→ **WHAT YOU SHOULD DO**
Pull every line of the entries that has the word "github".

[Plain-text document sources]
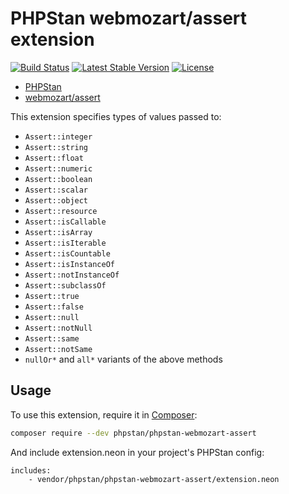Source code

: # PHPStan webmozart/assert extension

[![Build Status](https://travis-ci.org/phpstan/phpstan-webmozart-assert.svg)](https://travis-ci.org/phpstan/phpstan-webmozart-assert)
[![Latest Stable Version](https://poser.pugx.org/phpstan/phpstan-webmozart-assert/v/stable)](https://packagist.org/packages/phpstan/phpstan-webmozart-assert)
[![License](https://poser.pugx.org/phpstan/phpstan-webmozart-assert/license)](https://packagist.org/packages/phpstan/phpstan-webmozart-assert)

* [PHPStan](https://github.com/phpstan/phpstan)
* [webmozart/assert](https://github.com/webmozart/assert)

This extension specifies types of values passed to:

* `Assert::integer`
* `Assert::string`
* `Assert::float`
* `Assert::numeric`
* `Assert::boolean`
* `Assert::scalar`
* `Assert::object`
* `Assert::resource`
* `Assert::isCallable`
* `Assert::isArray`
* `Assert::isIterable`
* `Assert::isCountable`
* `Assert::isInstanceOf`
* `Assert::notInstanceOf`
* `Assert::subclassOf`
* `Assert::true`
* `Assert::false`
* `Assert::null`
* `Assert::notNull`
* `Assert::same`
* `Assert::notSame`
* `nullOr*` and `all*` variants of the above methods

## Usage

To use this extension, require it in [Composer](https://getcomposer.org/):

```bash
composer require --dev phpstan/phpstan-webmozart-assert
```

And include extension.neon in your project's PHPStan config:

```
includes:
	- vendor/phpstan/phpstan-webmozart-assert/extension.neon
```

→ **TASK RESULT**
* [PHPStan](https://github.com/phpstan/phpstan)
* [webmozart/assert](https://github.com/webmozart/assert)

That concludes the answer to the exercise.